YOLOv5n vs YOLOv8n: Generational Performance Evaluation in CARLA Simulation

Phase: 1 (Simulation Extended Model Evaluation)

Focus: Architecture comparison + adverse weather robustness + real-time stability

Overview

Following the initial YOLO implementation documented in the collision avoidance scenarios, this analysis compares two generational models: YOLOv5n (2020) and YOLOv8n (2023). The objective is to evaluate whether the newer YOLOv8 architecture provides meaningful improvements over the mature YOLOv5 for real-time collision detection.

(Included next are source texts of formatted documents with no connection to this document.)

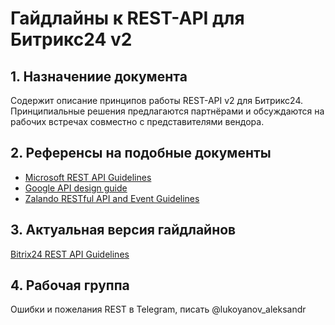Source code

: # Гайдлайны к REST-API для Битрикс24 v2

## 1. Назначениие документа
Содержит описание принципов работы REST-API v2 для Битрикс24. Принципиальные решения предлагаются партнёрами и обсуждаются на рабочих встречах совместно с представителями вендора.

## 2. Референсы на подобные документы
- [Microsoft REST API Guidelines](https://github.com/microsoft/api-guidelines/blob/vNext/Guidelines.md)
- [Google API design guide](https://cloud.google.com/apis/design)
- [Zalando RESTful API and Event Guidelines](https://opensource.zalando.com/restful-api-guidelines/)
 
## 3. Актуальная версия гайдлайнов 
[Bitrix24 REST API Guidelines](https://github.com/mesilov/bitrix24-rest-api-v2-guidelines/blob/main/guidelines.md)

## 4. Рабочая группа
Ошибки и пожелания REST в Telegram, писать @lukoyanov_aleksandr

Both models were evaluated using identical lane-relevance filtering pipelines across the same CARLA scenarios: normal daylight conditions and extreme rain with reduced visibility.

Architectural Context

YOLOv5n (2020):

• Backbone: CSPDarknet (Cross-Stage Partial connections)

• Neck: PANet (Path Aggregation Network)

• Head: Anchor-based detection with predefined boxes

• Parameters: 1.9M

• Maturity: 4 years of production deployment and optimization

YOLOv8n (2023):

• Backbone: C2f modules (improved gradient flow)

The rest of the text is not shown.